=== Work order ===
When a line in the data below includes "전송해야", pick it out and copy it.

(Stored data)
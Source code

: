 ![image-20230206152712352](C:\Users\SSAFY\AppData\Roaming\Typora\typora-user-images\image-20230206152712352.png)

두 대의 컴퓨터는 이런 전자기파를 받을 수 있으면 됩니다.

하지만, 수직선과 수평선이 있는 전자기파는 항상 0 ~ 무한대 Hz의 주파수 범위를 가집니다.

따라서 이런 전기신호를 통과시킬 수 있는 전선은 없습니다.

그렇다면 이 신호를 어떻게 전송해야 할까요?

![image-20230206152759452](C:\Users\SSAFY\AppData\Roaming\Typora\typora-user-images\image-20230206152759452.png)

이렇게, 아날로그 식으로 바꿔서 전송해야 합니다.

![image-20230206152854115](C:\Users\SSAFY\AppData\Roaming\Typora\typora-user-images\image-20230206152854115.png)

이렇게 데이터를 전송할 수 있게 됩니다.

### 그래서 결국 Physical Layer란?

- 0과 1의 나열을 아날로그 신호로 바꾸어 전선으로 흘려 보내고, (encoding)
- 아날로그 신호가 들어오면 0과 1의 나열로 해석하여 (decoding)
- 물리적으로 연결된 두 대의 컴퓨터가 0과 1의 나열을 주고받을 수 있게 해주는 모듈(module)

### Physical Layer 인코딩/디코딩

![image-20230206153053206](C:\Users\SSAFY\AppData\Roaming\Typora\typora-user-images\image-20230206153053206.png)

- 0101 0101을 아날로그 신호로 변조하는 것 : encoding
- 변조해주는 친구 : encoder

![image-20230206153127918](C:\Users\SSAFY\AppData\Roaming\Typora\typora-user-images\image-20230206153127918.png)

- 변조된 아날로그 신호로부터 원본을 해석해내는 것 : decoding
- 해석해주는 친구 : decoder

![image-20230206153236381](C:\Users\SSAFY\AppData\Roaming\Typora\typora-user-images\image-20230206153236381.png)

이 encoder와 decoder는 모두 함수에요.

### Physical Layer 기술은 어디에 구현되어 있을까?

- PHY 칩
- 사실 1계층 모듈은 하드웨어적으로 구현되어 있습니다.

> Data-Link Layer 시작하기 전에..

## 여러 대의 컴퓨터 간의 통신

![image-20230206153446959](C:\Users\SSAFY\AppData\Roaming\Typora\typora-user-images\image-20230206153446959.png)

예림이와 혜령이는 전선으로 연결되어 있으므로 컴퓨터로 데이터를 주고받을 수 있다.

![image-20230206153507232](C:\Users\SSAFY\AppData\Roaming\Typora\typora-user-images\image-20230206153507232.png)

=== Answer to the problem ===
그렇다면 이 신호를 어떻게 전송해야 할까요?
이렇게, 아날로그 식으로 바꿔서 전송해야 합니다.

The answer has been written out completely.